Used to work in a showroom for a high end appliance dealer. Once had a guy pay for his $20k purchase with a black “titanium” American Express. Had to run it manually, since it was too thick to fit through the slide. This was before tap to pay or chip insert.

Image source: mcmartin091

#86

Not super rich but…..

My friend asked me to help him do some yard work he was doing for his boss. We took the company truck and loaded the bed full of mulch. His neighborhood was a gated community and the houses were probably $2M or so. His boss was a VP in an oil company and made probably low seven digits.

We did most of the work and forgot a rake for the bush trimmings. Went into the garage for a rake. The only tools in the garage were a small hammer- (tack hammer for hanging pictures) and a small rake. The rake was something used on a golf course and I am guessing for a sand trap. It had four or so tines and could fit in a golf bag.

It never, ever occurred to me that someone wouldn’t own a rake.

Image source: PaulTroon2

#87

Instead of emptying a fully clean dishwasher, some rich will just add 1-2 dirty dishes and restart it over and over until someone finally empties it.

Imagine a full dishwasher with clean dishes. Now you used a knife, a cup and a plate. You just add that to the dishwasher and run it AGAIN.

This will go on for weeks. It’s a huge waste of waters, electricity, soap, but who cares when you’re super rich!?

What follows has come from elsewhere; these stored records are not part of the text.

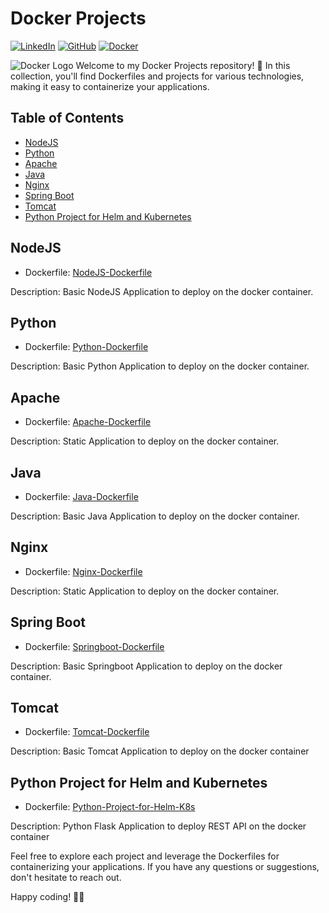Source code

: # Docker Projects
[![LinkedIn](https://img.shields.io/badge/Connect%20with%20me%20on-LinkedIn-blue.svg)](https://www.linkedin.com/in/aman-devops/)
[![GitHub](https://img.shields.io/github/stars/AmanPathak-DevOps.svg?style=social)](https://github.com/AmanPathak-DevOps)
[![Docker](https://img.shields.io/badge/docker-%230db7ed.svg?style=for-the-badge&logo=docker&logoColor=white)](https://hub.docker.com/u/avian19)

![Docker Logo](https://seeklogo.com/images/D/docker-logo-6D6F987702-seeklogo.com.png)
Welcome to my Docker Projects repository! 🚀 In this collection, you'll find Dockerfiles and projects for various technologies, making it easy to containerize your applications.

## Table of Contents
- [NodeJS](#nodejs)
- [Python](#python)
- [Apache](#apache)
- [Java](#java)
- [Nginx](#nginx)
- [Spring Boot](#spring-boot)
- [Tomcat](#tomcat)
- [Python Project for Helm and Kubernetes](#python-project-for-helm-and-kubernetes)

## NodeJS
- Dockerfile: [NodeJS-Dockerfile](NodeJS-Dockerfile)

Description: Basic NodeJS Application to deploy on the docker container.

## Python
- Dockerfile: [Python-Dockerfile](Python-Dockerfile)

Description: Basic Python Application to deploy on the docker container.

## Apache
- Dockerfile: [Apache-Dockerfile](Apache-Dockerfile)

Description: Static Application to deploy on the docker container.

## Java
- Dockerfile: [Java-Dockerfile](Java-Dockerfile)

Description: Basic Java Application to deploy on the docker container.

## Nginx
- Dockerfile: [Nginx-Dockerfile](Nginx-Dockerfile)

Description: Static Application to deploy on the docker container.

## Spring Boot
- Dockerfile: [Springboot-Dockerfile](Springboot-Dockerfile)

Description: Basic Springboot Application to deploy on the docker container.

## Tomcat
- Dockerfile: [Tomcat-Dockerfile](Tomcat-Dockerfile)

Description: Basic Tomcat Application to deploy on the docker container

## Python Project for Helm and Kubernetes
- Dockerfile: [Python-Project-for-Helm-K8s](Python-Project-for-Helm-K8s)

Description: Python Flask Application to deploy REST API on the docker container

Feel free to explore each project and leverage the Dockerfiles for containerizing your applications. If you have any questions or suggestions, don't hesitate to reach out.

Happy coding! 👨‍💻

So one day I empty the dishwasher before adding the dirty dishes and my rich uncle says to me:

“You must’ve been restless last night, I see you have emptied the dishwasher for some reason instead of adding the dirty ones to the machines..”.

Image source: bermudaliving

#88

Throwing a full bottle of Dom Perignon overboard just because.

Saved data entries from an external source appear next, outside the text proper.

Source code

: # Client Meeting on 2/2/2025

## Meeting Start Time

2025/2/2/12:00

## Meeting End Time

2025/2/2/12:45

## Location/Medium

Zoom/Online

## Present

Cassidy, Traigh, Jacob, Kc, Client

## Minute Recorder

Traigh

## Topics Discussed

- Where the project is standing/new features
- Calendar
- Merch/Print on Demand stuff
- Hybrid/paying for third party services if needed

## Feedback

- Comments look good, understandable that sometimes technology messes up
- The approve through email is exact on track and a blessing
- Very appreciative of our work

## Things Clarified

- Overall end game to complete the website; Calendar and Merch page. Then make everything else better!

Image source: palinsafterbirth

#89

I worked for a guy that founded a mortgage company. He wanted a piano on the second floor of his house, but there was no way to get it up the glass staircase. So he had part of the front of the second floor wall removed so that the piano could be brought in with a crane. He also had part of the first floor dug out, to create a sunken living room.

Image source: Iwouldntifiwereme

#90

I’ve seen people pay over $100,000 for a one day sound system rental service for a wedding.

Image source: bullmilk415

#91

Personal trainer for 15 years. My really wealthy clients were the best. As a young 20 year old trainer it was an invaluable experience to get all this 1:1 time with multi millionaires.

They understood the concept of hard work, patience, consistency, and usually more pleasant people. I was also able to learn a lot from them in my younger years and they are a big reason I own rental properties and developed money management skills.